GagasMedia's Challenge


This is only a mere fad. Just a hobby. Coincidence, GagasMedia open a challenge. Enjoy it.

"Tak ada yang lebih menyakitkan dari menatap dalam-dalam mata orang yang kau cinta dan menemukan bayangan orang lain di sana."
[1]
Tak ada yang lebih menyakitkan dari menatap dalam-dalam mata orang yang kau cinta dan menemukan bayangan orang lain di sana. Kamu dan dia, di satu waktu, di satu tempat. Hening. Lagi. Kau melihatnya, dia yang adalah masa lalunya, di mata dia yang adalah milikmu sekarang. Dia dan dia. Masihkah? "Lalu siapa yang ada di hatimu? Aku atau dia? Jelas hatimu masih dimiliki olehnya," kau hanya mampu berucap dalam hati. Dan kau menangis di dalam hati. Lagi.

[2]
Tak ada yang lebih menyakitkan dari menatap dalam-dalam mata orang yang kau cinta dan menemukan bayangan orang lain di sana. Dia menatap lembut, berkata bahwa dia mencintaimu dengan sepenuhnya dan kau tersenyum lembut. Dia tersenyum. Tanpa dia tahu bahwa kau melihatnya, orang lain, di matanya, bukan bayangan dirimu. Sampai kapan akan terus seperti ini? "Dia pikir aku tidak tahu. Haha," ucapmu dalam hati. Akankah dia terus bersandiwara di depanmu? "Balas! Balaslah dengan sandiwaramu juga!" bisik iblis di telingamu. "Ini memang terlalu sakit, aku tulus mencintainya, haruskah aku membalasnya? Tidak! Tidak akan! Biarlah aku nikmati ini sendiri," balas hati kecilmu

[3]
Tak ada yang lebih menyakitkan dari menatap dalam-dalam mata orang yang kau cinta dan menemukan bayangan orang lain di sana.
"Tiga bulan lagi, sayang," katanya sambil tersenyum. Aku hanya mambalas dengan senyum.
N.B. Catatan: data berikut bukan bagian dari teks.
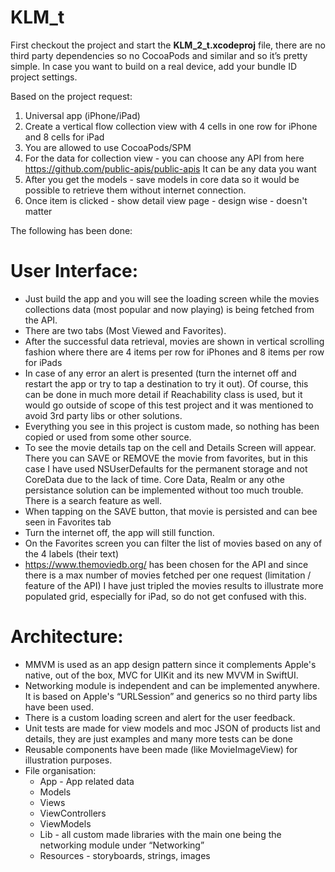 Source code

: # KLM_t

First checkout the project and start the **KLM_2_t.xcodeproj** file, there are no third party dependencies so no CocoaPods and similar and so it’s pretty simple. In case you want to build on a real device, add your bundle ID project settings. 

Based on the project request:

1. Universal app (iPhone/iPad)
2. Create a vertical flow collection view with 4 cells in one row for iPhone and 8 cells for iPad
3. You are allowed to use CocoaPods/SPM
4. For the data for collection view - you can choose any API from here https://github.com/public-apis/public-apis It can be any data you want 
5. After you get the models - save models in core data so it would be possible to retrieve them without internet connection.
6. Once item is clicked - show detail view page - design wise - doesn't matter 

The following has been done:

# User Interface:
* Just build the app and you will see the loading screen while the movies collections data (most popular and now playing) is being fetched from the API. 
* There are two tabs (Most Viewed and Favorites).
* After the successful data retrieval, movies are shown in vertical scrolling fashion where there are 4 items per row for iPhones and 8 items per row for iPads
* In case of any error an alert is presented (turn the internet off and restart the app or try to tap a destination to try it out). Of course, this can be done in much more detail if Reachability class is used, but it would go outside of scope of this test project and it was mentioned to avoid 3rd party libs or other solutions. 
* Everything you see in this project is custom made, so nothing has been copied or used from some other source. 
* To see the movie details tap on the cell and Details Screen will appear. There you can SAVE or REMOVE the movie from favorites, but in this case I have used NSUserDefaults for the permanent storage and not CoreData due to the lack of time. Core Data, Realm or any othe persistance solution can be implemented without too much trouble. There is a search feature as well. 
* When tapping on the SAVE button, that movie is persisted and can bee seen in Favorites tab
* Turn the internet off, the app will still function.
* On the Favorites screen you can filter the list of movies based on any of the 4 labels (their text)
* https://www.themoviedb.org/ has been chosen for the API and since there is a max number of movies fetched per one request (limitation / feature of the API) I have just tripled the movies results to illustrate more populated grid, especially for iPad, so do not get confused with this. 

# Architecture:
* MMVM is used as an app design pattern since it complements Apple's native, out of the box, MVC for UIKit and its new MVVM in SwiftUI.
* Networking module is independent and can be implemented anywhere. It is based on Apple's “URLSession” and generics so no third party libs have been used.
* There is a custom loading screen and alert for the user feedback. 
* Unit tests are made for view models and moc JSON of products list and details, they are just examples and many more tests can be done
* Reusable components have been made (like MovieImageView) for illustration purposes. 
* File organisation: 
    * App - App related data 
    * Models
    * Views
    * ViewControllers
    * ViewModels
    * Lib - all custom made libraries with the main one being the networking module under “Networking” 
    * Resources - storyboards, strings, images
Dia meraih tanganku lembut dan mencium tanganku.
"Kamu yakin?" tanyaku.
"Mengapa tidak?"
"Aku hanya tidak mau akhirnya kita tidak bahagia. Ingatkah arti kata bahagiamu?"
"Ya. Bahagiaku adalah kita masih bersama di usia lanjut. Dan kita akan wujudkan itu, bukan?"
"Apakah bahagia jika meskipun bersama namun masa lalu masih membayangi?"
"Kamu kenapa? Bukankah kita sudah menyepakatinya? Hei, dengar, aku mencintaimu, aku memilihmu," katanya meyakinkanku. Aku menunduk. Airmata pun tak enggan untuk jatuh membasahi pipiku.
"Aku....aku tidak bisa. Maafkan aku. Pergilah, kembalilah padaku jika kau sudah berhasil menghapus bayangannya. Maaf. Aku mencintaimu," ucapku terbata-bata.
Aku melepaskan genggaman tangannya, berdiri, berjalan ke arahnya, mencium keningnya, dan berlari sekuat tenaga. Berlari sejauh mungkin. Menghilangkan rasa sakit yang mendalam. Untuk sementara. Aku yakin dan percaya, Tuhan akan mempersatukan kami pada akhirnya. Suatu saat nanti.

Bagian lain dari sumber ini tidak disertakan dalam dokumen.